Thygeson later describes the possibilities of integrating insects into our diet as a primary source of protein, culling the damage done by farming right now without affecting our health.
She said: “You can get some large larvae, and if you fry those up they can be almost 70% protein. That’s nearly three times as much as there is in your beef”
“We also need to prepare these insects. Like you’re not eating the sheep with the wool on. And some of it just comes down to getting used to it, and finding the right names for these products”
She also discussed the exceedingly high reproductive potential of insects, which furthers their suitability as a meat replacement, using fruit flies as an example.
“If you take two fruit flies and leave them under perfect conditions for a year, after one year you will have had 25 generations of fruit flies, and if you take just this 25th generation and stuff them together into a huge ball, that ball would reach from earth to the sun”
In response to an audience members query on the ethical aspect of farming insects for consumption, Thygeson said:
“It is hard to judge another organisms level of sentience. We are looking at everything from our human perspective and it’s always hard to understand what it’s like for an insect for instance.
“One example is how we used to think insects weren’t capable of any advanced actions.
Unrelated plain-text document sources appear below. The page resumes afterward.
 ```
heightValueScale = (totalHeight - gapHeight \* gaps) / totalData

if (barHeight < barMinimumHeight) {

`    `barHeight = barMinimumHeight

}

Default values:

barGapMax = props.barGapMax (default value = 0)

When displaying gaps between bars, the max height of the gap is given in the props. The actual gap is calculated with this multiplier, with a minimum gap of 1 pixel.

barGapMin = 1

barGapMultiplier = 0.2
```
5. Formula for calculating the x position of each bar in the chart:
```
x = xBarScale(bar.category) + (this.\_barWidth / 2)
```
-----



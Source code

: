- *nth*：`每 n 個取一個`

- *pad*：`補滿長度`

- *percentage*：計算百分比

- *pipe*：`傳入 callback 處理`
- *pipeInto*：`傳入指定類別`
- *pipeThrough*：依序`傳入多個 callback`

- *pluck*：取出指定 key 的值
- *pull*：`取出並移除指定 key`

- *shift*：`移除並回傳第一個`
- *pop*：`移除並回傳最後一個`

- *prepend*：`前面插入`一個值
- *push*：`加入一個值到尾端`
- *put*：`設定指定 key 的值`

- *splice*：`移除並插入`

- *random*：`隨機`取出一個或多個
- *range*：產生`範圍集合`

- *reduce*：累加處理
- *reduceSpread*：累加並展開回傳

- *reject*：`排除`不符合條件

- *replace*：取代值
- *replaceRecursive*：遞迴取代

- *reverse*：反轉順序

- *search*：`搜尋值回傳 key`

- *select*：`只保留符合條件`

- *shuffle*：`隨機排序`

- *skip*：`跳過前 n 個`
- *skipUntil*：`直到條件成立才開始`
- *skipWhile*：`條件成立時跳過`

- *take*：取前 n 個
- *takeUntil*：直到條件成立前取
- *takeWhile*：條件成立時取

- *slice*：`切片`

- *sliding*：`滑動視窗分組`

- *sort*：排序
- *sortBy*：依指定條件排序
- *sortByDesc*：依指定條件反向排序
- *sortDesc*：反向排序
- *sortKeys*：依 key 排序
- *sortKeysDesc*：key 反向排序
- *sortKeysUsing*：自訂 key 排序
However fairly recent research has shown that the honey bee is able to count to four.
“It can separate between one, two, three and four. This is one of the things that has made us realise that insects are capable of much more complicated actions than we had realised before.
“But they are put together in a very different way to us and as far as we know they aren’t capable of feeling pain in the same way as us. But if we are to farm them it is important, like with other farm animals, to find a way to end their life quickly and without any lingering.”
Aside from their hypothetical future prominence in our diet, Anne described how insects are crucial to all agriculture and plant life.
She detailed how many crops simply don’t produce as well without organic pollination.
She said: “We have increased the amount of pollination dependent crops, but the overall turnout of crop has declined, and we believe this is linked to the decline in insect pollinators.”
She describes how both climate change and the modern excess in use of climate change is resulting in the rapid death of many insect species which originally assisted in pollination:
“One of the things we know that those pesticides can do is influence the neural system of the insects – resulting in them losing their ability to find their way back to where they live. Even though these pesticides aren’t acutely lethal, if you can’t find your way back to your hive you will die anyway.
“Climate change is doing many things. What it’s doing for bumblebees is that it is shrinking their distribution area, as it is too hot in the south. Pollinating insects are really having a hard time”
While the loss of insects is detrimental to pollination and the growth of life, it is also damaging natures systems for clearing away life that has died. Thygeson details this, saying:
“One of the other major contributions that we get from insects is the fact that they are small caretakers in nature, recycling all sorts of dead, organic material. Dead trees, dead plants, dead animals and also dung.”
Anne offers advice to those wanting to do their bit on an individual scale and as part of a larger movement.
“A lot of people in the UK have beautiful gardens and spend a lot of time working in their gardens. There are things you can do in your garden to make it better for insects. You can stop mowing your lawn for instance. Let your garden get more, what you could call messy but I’d call nature-like.
“If you have a more heterogeneous garden, if you have more flowers that are blooming all the time, if you leave some dead wood out there, stuff like that will make your garden a better place”
“Also, stop giving insects such a hard time – all the time! If more people start giving them positive PR, I think it will have a ripple effect and reach the people who sit and decide how to deal with land use requirements and politicians who set the budget for how much greenery we should keep in the city.”
Thygeson hammered home the importance of staying hopeful in the face of the ever bleaker situation our climate faces.
“If you don’t have hope yourself, you can’t really make other people hopeful. You have to believe that we can change things, and I really think that there are signs that things are now going in the right direction.
“We have to hold onto the good things and try to make things grow. There is really no other alternative.”
‘Extraordinary Insects’ was published this past April and is available to buy now.